# Maine Hunting Shoe vs. Bean Boot



## waltonj (Nov 8, 2007)

An esoteric inquiry - 

Does anyone know if the heel of the Bean Maine Hunting Shoe reads "Maine Hunting Shoe" these days or "Bean Boots," as the Bean Boots do?


----------



## tripreed (Dec 8, 2005)

waltonj said:


> An esoteric inquiry -
> 
> Does anyone know if the heel of the Bean Maine Hunting Shoe reads "Maine Hunting Shoe" these days or "Bean Boots," as the Bean Boots do?


I bought a pair in fall of 2006 and they say "Maine Hunting Shoe."


----------



## Naval Gent (May 12, 2007)

I thought "Maine Hunting Shoes" and "Bean Boots" were two names for the same thing. If I recall correctly, "Maine Hunting Shoe" was LL's (the man) original nomenclature, and in the old days the catalog lumped all the rubber / leather footwear into the "Maine Hunting Shoe" category whether they were the rubber moccasins or the 16" high tops.
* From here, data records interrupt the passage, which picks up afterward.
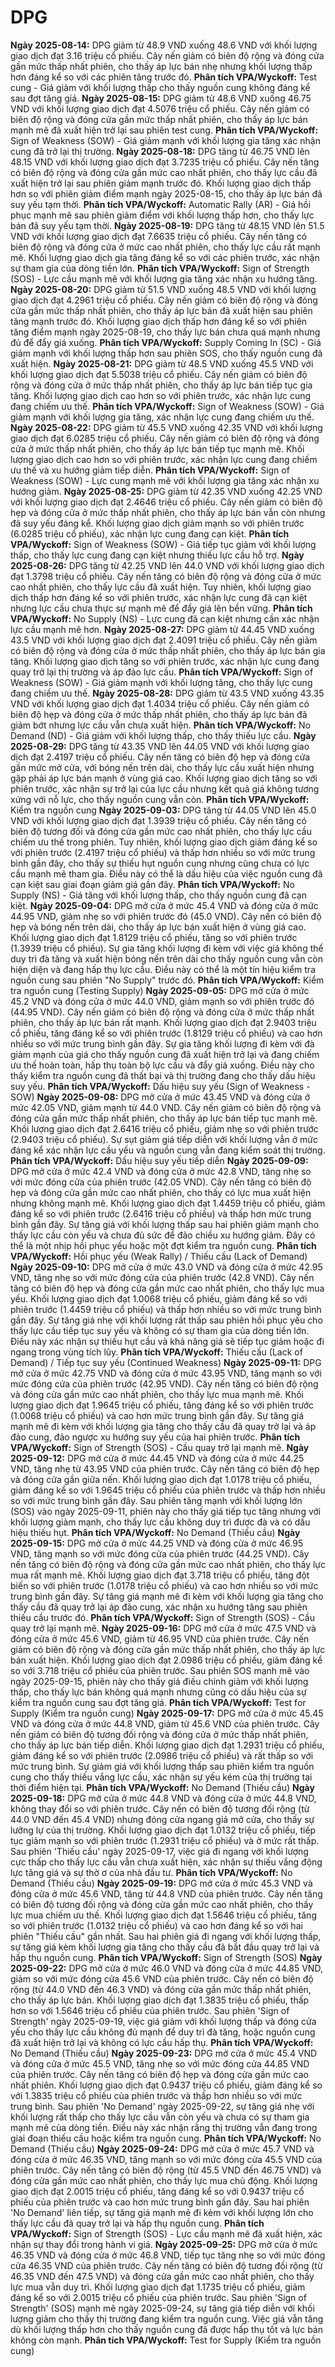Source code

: # DPG

**Ngày 2025-08-14:** DPG giảm từ 48.9 VND xuống 48.6 VND với khối lượng giao dịch đạt 3.16 triệu cổ phiếu. Cây nến giảm có biên độ rộng và đóng cửa gần mức thấp nhất phiên, cho thấy áp lực bán nhẹ nhưng khối lượng thấp hơn đáng kể so với các phiên tăng trước đó. **Phân tích VPA/Wyckoff:** Test cung - Giá giảm với khối lượng thấp cho thấy nguồn cung không đáng kể sau đợt tăng giá.
**Ngày 2025-08-15:** DPG giảm từ 48.6 VND xuống 46.75 VND với khối lượng giao dịch đạt 4.5076 triệu cổ phiếu. Cây nến giảm có biên độ rộng và đóng cửa gần mức thấp nhất phiên, cho thấy áp lực bán mạnh mẽ đã xuất hiện trở lại sau phiên test cung. **Phân tích VPA/Wyckoff:** Sign of Weakness (SOW) - Giá giảm mạnh với khối lượng gia tăng xác nhận cung đã trở lại thị trường.
**Ngày 2025-08-18:** DPG tăng từ 46.75 VND lên 48.15 VND với khối lượng giao dịch đạt 3.7235 triệu cổ phiếu. Cây nến tăng có biên độ rộng và đóng cửa gần mức cao nhất phiên, cho thấy lực cầu đã xuất hiện trở lại sau phiên giảm mạnh trước đó. Khối lượng giao dịch thấp hơn so với phiên giảm điểm mạnh ngày 2025-08-15, cho thấy áp lực bán đã suy yếu tạm thời. **Phân tích VPA/Wyckoff:** Automatic Rally (AR) - Giá hồi phục mạnh mẽ sau phiên giảm điểm với khối lượng thấp hơn, cho thấy lực bán đã suy yếu tạm thời.
**Ngày 2025-08-19:** DPG tăng từ 48.15 VND lên 51.5 VND với khối lượng giao dịch đạt 7.6635 triệu cổ phiếu. Cây nến tăng có biên độ rộng và đóng cửa ở mức cao nhất phiên, cho thấy lực cầu rất mạnh mẽ. Khối lượng giao dịch gia tăng đáng kể so với các phiên trước, xác nhận sự tham gia của dòng tiền lớn. **Phân tích VPA/Wyckoff:** Sign of Strength (SOS) - Lực cầu mạnh mẽ với khối lượng gia tăng xác nhận xu hướng tăng.
**Ngày 2025-08-20:** DPG giảm từ 51.5 VND xuống 48.5 VND với khối lượng giao dịch đạt 4.2961 triệu cổ phiếu. Cây nến giảm có biên độ rộng và đóng cửa gần mức thấp nhất phiên, cho thấy áp lực bán đã xuất hiện sau phiên tăng mạnh trước đó. Khối lượng giao dịch thấp hơn đáng kể so với phiên tăng điểm mạnh ngày 2025-08-19, cho thấy lực bán chưa quá mạnh nhưng đủ để đẩy giá xuống. **Phân tích VPA/Wyckoff:** Supply Coming In (SC) - Giá giảm mạnh với khối lượng thấp hơn sau phiên SOS, cho thấy nguồn cung đã xuất hiện.
**Ngày 2025-08-21:** DPG giảm từ 48.5 VND xuống 45.5 VND với khối lượng giao dịch đạt 5.5038 triệu cổ phiếu. Cây nến giảm có biên độ rộng và đóng cửa ở mức thấp nhất phiên, cho thấy áp lực bán tiếp tục gia tăng. Khối lượng giao dịch cao hơn so với phiên trước, xác nhận lực cung đang chiếm ưu thế. **Phân tích VPA/Wyckoff:** Sign of Weakness (SOW) - Giá giảm mạnh với khối lượng gia tăng, xác nhận lực cung đang chiếm ưu thế.
**Ngày 2025-08-22:** DPG giảm từ 45.5 VND xuống 42.35 VND với khối lượng giao dịch đạt 6.0285 triệu cổ phiếu. Cây nến giảm có biên độ rộng và đóng cửa ở mức thấp nhất phiên, cho thấy áp lực bán tiếp tục mạnh mẽ. Khối lượng giao dịch cao hơn so với phiên trước, xác nhận lực cung đang chiếm ưu thế và xu hướng giảm tiếp diễn. **Phân tích VPA/Wyckoff:** Sign of Weakness (SOW) - Lực cung mạnh mẽ với khối lượng gia tăng xác nhận xu hướng giảm.
**Ngày 2025-08-25:** DPG giảm từ 42.35 VND xuống 42.25 VND với khối lượng giao dịch đạt 2.4646 triệu cổ phiếu. Cây nến giảm có biên độ hẹp và đóng cửa ở mức thấp nhất phiên, cho thấy áp lực bán vẫn còn nhưng đã suy yếu đáng kể. Khối lượng giao dịch giảm mạnh so với phiên trước (6.0285 triệu cổ phiếu), xác nhận lực cung đang cạn kiệt. **Phân tích VPA/Wyckoff:** Sign of Weakness (SOW) - Giá tiếp tục giảm với khối lượng thấp, cho thấy lực cung đang cạn kiệt nhưng thiếu lực cầu hỗ trợ.
**Ngày 2025-08-26:** DPG tăng từ 42.25 VND lên 44.0 VND với khối lượng giao dịch đạt 1.3798 triệu cổ phiếu. Cây nến tăng có biên độ rộng và đóng cửa ở mức cao nhất phiên, cho thấy lực cầu đã xuất hiện. Tuy nhiên, khối lượng giao dịch thấp hơn đáng kể so với phiên trước, xác nhận lực cung đã cạn kiệt nhưng lực cầu chưa thực sự mạnh mẽ để đẩy giá lên bền vững. **Phân tích VPA/Wyckoff:** No Supply (NS) - Lực cung đã cạn kiệt nhưng cần xác nhận lực cầu mạnh mẽ hơn.
**Ngày 2025-08-27:** DPG giảm từ 44.45 VND xuống 43.5 VND với khối lượng giao dịch đạt 2.4091 triệu cổ phiếu. Cây nến giảm có biên độ rộng và đóng cửa ở mức thấp nhất phiên, cho thấy áp lực bán gia tăng. Khối lượng giao dịch tăng so với phiên trước, xác nhận lực cung đang quay trở lại thị trường và áp đảo lực cầu. **Phân tích VPA/Wyckoff:** Sign of Weakness (SOW) - Giá giảm mạnh với khối lượng tăng, cho thấy lực cung đang chiếm ưu thế.
**Ngày 2025-08-28:** DPG giảm từ 43.5 VND xuống 43.35 VND với khối lượng giao dịch đạt 1.4034 triệu cổ phiếu. Cây nến giảm có biên độ hẹp và đóng cửa ở mức thấp nhất phiên, cho thấy áp lực bán đã giảm bớt nhưng lực cầu vẫn chưa xuất hiện. **Phân tích VPA/Wyckoff:** No Demand (ND) - Giá giảm với khối lượng thấp, cho thấy thiếu lực cầu.
**Ngày 2025-08-29:** DPG tăng từ 43.35 VND lên 44.05 VND với khối lượng giao dịch đạt 2.4197 triệu cổ phiếu. Cây nến tăng có biên độ hẹp và đóng cửa gần mức mở cửa, với bóng nến trên dài, cho thấy lực cầu xuất hiện nhưng gặp phải áp lực bán mạnh ở vùng giá cao. Khối lượng giao dịch tăng so với phiên trước, xác nhận sự trở lại của lực cầu nhưng kết quả giá không tương xứng với nỗ lực, cho thấy nguồn cung vẫn còn. **Phân tích VPA/Wyckoff:** Kiểm tra nguồn cung
**Ngày 2025-09-03:** DPG tăng từ 44.05 VND lên 45.0 VND với khối lượng giao dịch đạt 1.3939 triệu cổ phiếu. Cây nến tăng có biên độ tương đối và đóng cửa gần mức cao nhất phiên, cho thấy lực cầu chiếm ưu thế trong phiên. Tuy nhiên, khối lượng giao dịch giảm đáng kể so với phiên trước (2.4197 triệu cổ phiếu) và thấp hơn nhiều so với mức trung bình gần đây, cho thấy sự thiếu hụt nguồn cung nhưng cũng chưa có lực cầu mạnh mẽ tham gia. Điều này có thể là dấu hiệu của việc nguồn cung đã cạn kiệt sau giai đoạn giảm giá gần đây. **Phân tích VPA/Wyckoff:** No Supply (NS) - Giá tăng với khối lượng thấp, cho thấy nguồn cung đã cạn kiệt.
**Ngày 2025-09-04:** DPG mở cửa ở mức 45.4 VND và đóng cửa ở mức 44.95 VND, giảm nhẹ so với phiên trước đó (45.0 VND). Cây nến có biên độ hẹp và bóng nến trên dài, cho thấy áp lực bán xuất hiện ở vùng giá cao. Khối lượng giao dịch đạt 1.8129 triệu cổ phiếu, tăng so với phiên trước (1.3939 triệu cổ phiếu). Sự gia tăng khối lượng đi kèm với việc giá không thể duy trì đà tăng và xuất hiện bóng nến trên dài cho thấy nguồn cung vẫn còn hiện diện và đang hấp thụ lực cầu. Điều này có thể là một tín hiệu kiểm tra nguồn cung sau phiên "No Supply" trước đó. **Phân tích VPA/Wyckoff:** Kiểm tra nguồn cung (Testing Supply)
**Ngày 2025-09-05:** DPG mở cửa ở mức 45.2 VND và đóng cửa ở mức 44.0 VND, giảm mạnh so với phiên trước đó (44.95 VND). Cây nến giảm có biên độ rộng và đóng cửa ở mức thấp nhất phiên, cho thấy áp lực bán rất mạnh. Khối lượng giao dịch đạt 2.9403 triệu cổ phiếu, tăng đáng kể so với phiên trước (1.8129 triệu cổ phiếu) và cao hơn nhiều so với mức trung bình gần đây. Sự gia tăng khối lượng đi kèm với đà giảm mạnh của giá cho thấy nguồn cung đã xuất hiện trở lại và đang chiếm ưu thế hoàn toàn, hấp thụ toàn bộ lực cầu và đẩy giá xuống. Điều này cho thấy kiểm tra nguồn cung đã thất bại và thị trường đang cho thấy dấu hiệu suy yếu. **Phân tích VPA/Wyckoff:** Dấu hiệu suy yếu (Sign of Weakness - SOW)
**Ngày 2025-09-08:** DPG mở cửa ở mức 43.45 VND và đóng cửa ở mức 42.05 VND, giảm mạnh từ 44.0 VND. Cây nến giảm có biên độ rộng và đóng cửa gần mức thấp nhất phiên, cho thấy áp lực bán tiếp tục mạnh mẽ. Khối lượng giao dịch đạt 2.6416 triệu cổ phiếu, giảm nhẹ so với phiên trước (2.9403 triệu cổ phiếu). Sự sụt giảm giá tiếp diễn với khối lượng vẫn ở mức đáng kể xác nhận lực cầu yếu và nguồn cung vẫn đang kiểm soát thị trường. **Phân tích VPA/Wyckoff:** Dấu hiệu suy yếu tiếp diễn
**Ngày 2025-09-09:** DPG mở cửa ở mức 42.4 VND và đóng cửa ở mức 42.8 VND, tăng nhẹ so với mức đóng cửa của phiên trước (42.05 VND). Cây nến tăng có biên độ hẹp và đóng cửa gần mức cao nhất phiên, cho thấy có lực mua xuất hiện nhưng không mạnh mẽ. Khối lượng giao dịch đạt 1.4459 triệu cổ phiếu, giảm đáng kể so với phiên trước (2.6416 triệu cổ phiếu) và thấp hơn mức trung bình gần đây. Sự tăng giá với khối lượng thấp sau hai phiên giảm mạnh cho thấy lực cầu còn yếu và chưa đủ sức để đảo chiều xu hướng giảm. Đây có thể là một nhịp hồi phục yếu hoặc một đợt kiểm tra nguồn cung. **Phân tích VPA/Wyckoff:** Hồi phục yếu (Weak Rally) / Thiếu cầu (Lack of Demand)
**Ngày 2025-09-10:** DPG mở cửa ở mức 43.0 VND và đóng cửa ở mức 42.95 VND, tăng nhẹ so với mức đóng cửa của phiên trước (42.8 VND). Cây nến tăng có biên độ hẹp và đóng cửa gần mức cao nhất phiên, cho thấy lực mua yếu. Khối lượng giao dịch đạt 1.0068 triệu cổ phiếu, giảm đáng kể so với phiên trước (1.4459 triệu cổ phiếu) và thấp hơn nhiều so với mức trung bình gần đây. Sự tăng giá nhẹ với khối lượng rất thấp sau phiên hồi phục yếu cho thấy lực cầu tiếp tục suy yếu và không có sự tham gia của dòng tiền lớn. Điều này xác nhận sự thiếu hụt cầu và khả năng giá sẽ tiếp tục giảm hoặc đi ngang trong vùng tích lũy. **Phân tích VPA/Wyckoff:** Thiếu cầu (Lack of Demand) / Tiếp tục suy yếu (Continued Weakness)
**Ngày 2025-09-11:** DPG mở cửa ở mức 42.75 VND và đóng cửa ở mức 43.95 VND, tăng mạnh so với mức đóng cửa của phiên trước (42.95 VND). Cây nến tăng có biên độ rộng và đóng cửa gần mức cao nhất phiên, cho thấy lực mua mạnh mẽ. Khối lượng giao dịch đạt 1.9645 triệu cổ phiếu, tăng đáng kể so với phiên trước (1.0068 triệu cổ phiếu) và cao hơn mức trung bình gần đây. Sự tăng giá mạnh mẽ đi kèm với khối lượng gia tăng cho thấy cầu đã quay trở lại và áp đảo cung, đảo ngược xu hướng suy yếu của hai phiên trước. **Phân tích VPA/Wyckoff:** Sign of Strength (SOS) - Cầu quay trở lại mạnh mẽ.
**Ngày 2025-09-12:** DPG mở cửa ở mức 44.45 VND và đóng cửa ở mức 44.25 VND, tăng nhẹ từ 43.95 VND của phiên trước. Cây nến tăng có biên độ hẹp và đóng cửa gần giữa nến. Khối lượng giao dịch đạt 1.0178 triệu cổ phiếu, giảm đáng kể so với 1.9645 triệu cổ phiếu của phiên trước và thấp hơn nhiều so với mức trung bình gần đây. Sau phiên tăng mạnh với khối lượng lớn (SOS) vào ngày 2025-09-11, phiên này cho thấy giá tiếp tục tăng nhưng với khối lượng giảm mạnh, cho thấy lực cầu không duy trì được đà và có dấu hiệu thiếu hụt. **Phân tích VPA/Wyckoff:** No Demand (Thiếu cầu)
**Ngày 2025-09-15:** DPG mở cửa ở mức 44.25 VND và đóng cửa ở mức 46.95 VND, tăng mạnh so với mức đóng cửa của phiên trước (44.25 VND). Cây nến tăng có biên độ rộng và đóng cửa gần mức cao nhất phiên, cho thấy lực mua rất mạnh mẽ. Khối lượng giao dịch đạt 3.718 triệu cổ phiếu, tăng đột biến so với phiên trước (1.0178 triệu cổ phiếu) và cao hơn nhiều so với mức trung bình gần đây. Sự tăng giá mạnh mẽ đi kèm với khối lượng gia tăng cho thấy cầu đã quay trở lại áp đảo cung, xác nhận xu hướng tăng sau phiên thiếu cầu trước đó. **Phân tích VPA/Wyckoff:** Sign of Strength (SOS) - Cầu quay trở lại mạnh mẽ.
**Ngày 2025-09-16:** DPG mở cửa ở mức 47.5 VND và đóng cửa ở mức 45.6 VND, giảm từ 46.95 VND của phiên trước. Cây nến giảm có biên độ rộng và đóng cửa gần mức thấp nhất phiên, cho thấy áp lực bán xuất hiện. Khối lượng giao dịch đạt 2.0986 triệu cổ phiếu, giảm đáng kể so với 3.718 triệu cổ phiếu của phiên trước. Sau phiên SOS mạnh mẽ vào ngày 2025-09-15, phiên này cho thấy giá điều chỉnh giảm với khối lượng thấp, cho thấy lực bán không quá mạnh nhưng cũng có dấu hiệu của sự kiểm tra nguồn cung sau đợt tăng giá. **Phân tích VPA/Wyckoff:** Test for Supply (Kiểm tra nguồn cung)
**Ngày 2025-09-17:** DPG mở cửa ở mức 45.45 VND và đóng cửa ở mức 44.8 VND, giảm từ 45.6 VND của phiên trước. Cây nến giảm có biên độ tương đối rộng và đóng cửa ở mức thấp nhất phiên, cho thấy áp lực bán tiếp diễn. Khối lượng giao dịch đạt 1.2931 triệu cổ phiếu, giảm đáng kể so với phiên trước (2.0986 triệu cổ phiếu) và rất thấp so với mức trung bình. Sự giảm giá với khối lượng thấp sau phiên kiểm tra nguồn cung cho thấy thiếu vắng lực cầu, xác nhận sự yếu kém của thị trường tại thời điểm hiện tại. **Phân tích VPA/Wyckoff:** No Demand (Thiếu cầu)
**Ngày 2025-09-18:** DPG mở cửa ở mức 44.8 VND và đóng cửa ở mức 44.8 VND, không thay đổi so với phiên trước. Cây nến có biên độ tương đối rộng (từ 44.0 VND đến 45.4 VND) nhưng đóng cửa ngang giá mở cửa, cho thấy sự lưỡng lự của thị trường. Khối lượng giao dịch đạt 1.0132 triệu cổ phiếu, tiếp tục giảm mạnh so với phiên trước (1.2931 triệu cổ phiếu) và ở mức rất thấp. Sau phiên 'Thiếu cầu' ngày 2025-09-17, việc giá đi ngang với khối lượng cực thấp cho thấy lực cầu vẫn chưa xuất hiện, xác nhận sự thiếu vắng động lực tăng giá và sự thờ ơ của nhà đầu tư. **Phân tích VPA/Wyckoff:** No Demand (Thiếu cầu)
**Ngày 2025-09-19:** DPG mở cửa ở mức 45.3 VND và đóng cửa ở mức 45.6 VND, tăng từ 44.8 VND của phiên trước. Cây nến tăng có biên độ tương đối rộng và đóng cửa gần mức cao nhất phiên, cho thấy lực mua chiếm ưu thế. Khối lượng giao dịch đạt 1.5646 triệu cổ phiếu, tăng so với phiên trước (1.0132 triệu cổ phiếu) và cao hơn đáng kể so với hai phiên "Thiếu cầu" gần nhất. Sau hai phiên giá đi ngang với khối lượng thấp, sự tăng giá kèm khối lượng gia tăng cho thấy cầu đã bắt đầu quay trở lại và hấp thụ nguồn cung. **Phân tích VPA/Wyckoff:** Sign of Strength (SOS)
**Ngày 2025-09-22:** DPG mở cửa ở mức 46.0 VND và đóng cửa ở mức 44.85 VND, giảm so với mức đóng cửa 45.6 VND của phiên trước. Cây nến có biên độ rộng (từ 44.0 VND đến 46.3 VND) và đóng cửa gần mức thấp nhất phiên, cho thấy áp lực bán. Khối lượng giao dịch đạt 1.3835 triệu cổ phiếu, thấp hơn so với 1.5646 triệu cổ phiếu của phiên trước. Sau phiên 'Sign of Strength' ngày 2025-09-19, việc giá giảm với khối lượng thấp và đóng cửa yếu cho thấy lực cầu không đủ mạnh để duy trì đà tăng, hoặc nguồn cung đã xuất hiện trở lại và không có lực cầu hấp thụ. **Phân tích VPA/Wyckoff:** No Demand (Thiếu cầu)
**Ngày 2025-09-23:** DPG mở cửa ở mức 45.4 VND và đóng cửa ở mức 45.5 VND, tăng nhẹ so với mức đóng cửa 44.85 VND của phiên trước. Cây nến tăng có biên độ hẹp và đóng cửa gần mức cao nhất phiên. Khối lượng giao dịch đạt 0.9437 triệu cổ phiếu, giảm đáng kể so với 1.3835 triệu cổ phiếu của phiên trước và thấp hơn nhiều so với mức trung bình. Sau phiên 'No Demand' ngày 2025-09-22, sự tăng giá nhẹ với khối lượng rất thấp cho thấy lực cầu vẫn còn yếu và chưa có sự tham gia mạnh mẽ của dòng tiền. Điều này xác nhận rằng thị trường vẫn đang trong giai đoạn thiếu cầu hoặc kiểm tra nguồn cung. **Phân tích VPA/Wyckoff:** No Demand (Thiếu cầu)
**Ngày 2025-09-24:** DPG mở cửa ở mức 45.7 VND và đóng cửa ở mức 46.35 VND, tăng mạnh so với mức đóng cửa 45.5 VND của phiên trước. Cây nến tăng có biên độ rộng (từ 45.5 VND đến 46.75 VND) và đóng cửa gần mức cao nhất phiên, cho thấy lực mua chủ động. Khối lượng giao dịch đạt 2.0015 triệu cổ phiếu, tăng đáng kể so với 0.9437 triệu cổ phiếu của phiên trước và cao hơn mức trung bình gần đây. Sau hai phiên 'No Demand' liên tiếp, sự tăng giá mạnh mẽ đi kèm với khối lượng lớn cho thấy lực cầu đã quay trở lại và hấp thụ nguồn cung. **Phân tích VPA/Wyckoff:** Sign of Strength (SOS) - Lực cầu mạnh mẽ đã xuất hiện, xác nhận sự thay đổi trong hành vi giá.
**Ngày 2025-09-25:** DPG mở cửa ở mức 46.35 VND và đóng cửa ở mức 46.8 VND, tiếp tục tăng nhẹ so với mức đóng cửa 46.35 VND của phiên trước. Cây nến tăng có biên độ tương đối rộng (từ 46.35 VND đến 47.5 VND) và đóng cửa gần mức cao nhất phiên, cho thấy lực mua vẫn duy trì. Khối lượng giao dịch đạt 1.1735 triệu cổ phiếu, giảm đáng kể so với 2.0015 triệu cổ phiếu của phiên trước. Sau phiên 'Sign of Strength' (SOS) mạnh mẽ ngày 2025-09-24, sự tăng giá tiếp diễn với khối lượng giảm cho thấy thị trường đang kiểm tra nguồn cung. Việc giá vẫn tăng dù khối lượng thấp hơn cho thấy nguồn cung đã được hấp thụ tốt và lực bán không còn mạnh. **Phân tích VPA/Wyckoff:** Test for Supply (Kiểm tra nguồn cung)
Remember when the catalog showed the various heights on two pages from low to high?

Of coure everybody informally called them "Bean Boots", and sometime (in the 90s?) LL Bean (the corporation) started labeling them as such. I think all of the various pairs currently in my house are labeled thus. (Well, maybe not Naval Wife's; they date from our courtship days)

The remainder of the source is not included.